Fluoride
- Names: IUPAC name Fluoride

Identifiers
- CAS Number: 16984-48-8;
- 3D model (JSmol): Interactive image;
- ChEBI: CHEBI:17051;
- ChEMBL: ChEMBL1362;
- ChemSpider: 26214;
- Gmelin Reference: 14905
- KEGG: C00742;
- MeSH: Fluoride
- PubChem CID: 28179;
- UNII: Q80VPU408O;

Properties
- Chemical formula: F^{−}
- Molar mass: 18.998403163 g·mol^{−1}
- Conjugate acid: Hydrogen fluoride

Thermochemistry
- Std molar entropy (S^{⦵}_{298}): 145.58 J/(mol⋅K) (gaseous)
- Std enthalpy of formation (Δ_{f}H^{⦵}_{298}): −333 kJ/mol

Related compounds
- Other anions: Chloride; Bromide; Iodide;

= Fluoride =

Ion of fluorine

Fluoride (/ˈflʊəraɪd, ˈflɔr-/) is an inorganic, monatomic anion of fluorine, with the chemical formula F^{−} (also written [F]^{−}), whose salts are typically white or colorless. Fluoride salts typically have distinctive bitter tastes and are odorless. Its salts and minerals are important chemical reagents and industrial chemicals, mainly used in the production of hydrogen fluoride for fluorocarbons. Fluoride is classified as a weak base, since it only partially associates in solution, but concentrated fluoride is corrosive and can attack the skin.

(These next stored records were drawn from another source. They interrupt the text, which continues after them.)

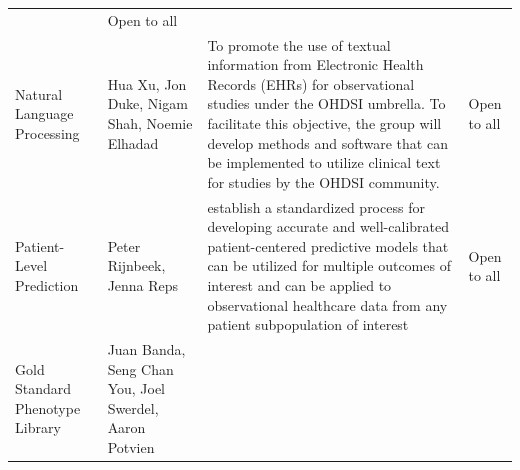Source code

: \documentclass[11pt]{book}
\theoremstyle{definition}
\theoremstyle{definition}
\theoremstyle{definition}
\theoremstyle{remark}
\begin{document}
\begin{longtable}[]{@{}llll@{}}
\begin{minipage}[t]{0.22\columnwidth}
\end{minipage} & \begin{minipage}[t]{0.22\columnwidth}\raggedright
Open to all\strut
\end{minipage}\tabularnewline
\begin{minipage}[t]{0.22\columnwidth}\raggedright
Natural Language Processing\strut
\end{minipage} & \begin{minipage}[t]{0.22\columnwidth}\raggedright
Hua Xu, Jon Duke, Nigam Shah, Noemie Elhadad\strut
\end{minipage} & \begin{minipage}[t]{0.22\columnwidth}\raggedright
To promote the use of textual information from Electronic Health Records (EHRs) for observational studies under the OHDSI umbrella. To facilitate this objective, the group will develop methods and software that can be implemented to utilize clinical text for studies by the OHDSI community.\strut
\end{minipage} & \begin{minipage}[t]{0.22\columnwidth}\raggedright
Open to all\strut
\end{minipage}\tabularnewline
\begin{minipage}[t]{0.22\columnwidth}\raggedright
Patient-Level Prediction\strut
\end{minipage} & \begin{minipage}[t]{0.22\columnwidth}\raggedright
Peter Rijnbeek, Jenna Reps\strut
\end{minipage} & \begin{minipage}[t]{0.22\columnwidth}\raggedright
establish a standardized process for developing accurate and well-calibrated patient-centered predictive models that can be utilized for multiple outcomes of interest and can be applied to observational healthcare data from any patient subpopulation of interest\strut
\end{minipage} & \begin{minipage}[t]{0.22\columnwidth}\raggedright
Open to all\strut
\end{minipage}\tabularnewline
\begin{minipage}[t]{0.22\columnwidth}\raggedright
Gold Standard Phenotype Library\strut
\end{minipage} & \begin{minipage}[t]{0.22\columnwidth}\raggedright
Juan Banda, Seng Chan You, Joel Swerdel, Aaron Potvien\strut
\end{minipage} & \begin{minipage}[t]{0.22\columnwidth}\raggedright

\end{minipage}
\end{longtable}
\end{document}
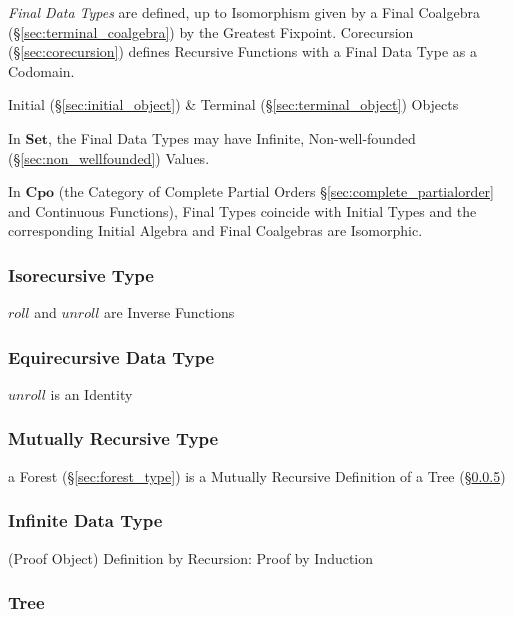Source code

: \emph{Final Data Types} are defined, up to Isomorphism given by a
Final Coalgebra (\S\ref{sec:terminal_coalgebra}) by the Greatest
Fixpoint. Corecursion (\S\ref{sec:corecursion}) defines Recursive
Functions with a Final Data Type as a Codomain.

Initial (\S\ref{sec:initial_object}) \& Terminal
(\S\ref{sec:terminal_object}) Objects

In $\mathbf{Set}$, the Final Data Types may have Infinite,
Non-well-founded (\S\ref{sec:non_wellfounded}) Values.

In $\mathbf{Cpo}$ (the Category of Complete Partial Orders
\S\ref{sec:complete_partialorder} and Continuous Functions), Final
Types coincide with Initial Types and the corresponding Initial
Algebra and Final Coalgebras are Isomorphic.



\subsubsection{Isorecursive Type}\label{sec:isorecursive_type}

$roll$ and $unroll$ are Inverse Functions



\subsubsection{Equirecursive Data Type}\label{sec:equirecursive_type}

$unroll$ is an Identity



\subsubsection{Mutually Recursive Type}
\label{sec:mutually_recursive}\hfill

a Forest (\S\ref{sec:forest_type}) is a Mutually Recursive Definition
of a Tree (\S\ref{sec:tree_type})



\subsubsection{Infinite Data Type}\label{sec:infinite_datatype}

(Proof Object) Definition by Recursion: Proof by Induction



\subsubsection{Tree}\label{sec:tree_type}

Fluoride is the simplest fluorine anion. In terms of charge and size, the fluoride ion resembles the hydroxide ion. Fluoride ions occur on Earth in several minerals, particularly fluorite, but are present only in trace quantities in bodies of water in nature.

== Nomenclature ==
Fluorides include compounds that contain ionic fluoride and those in which fluoride does not dissociate. The nomenclature does not distinguish these situations. For example, sulfur hexafluoride and carbon tetrafluoride are not sources of fluoride ions under ordinary conditions.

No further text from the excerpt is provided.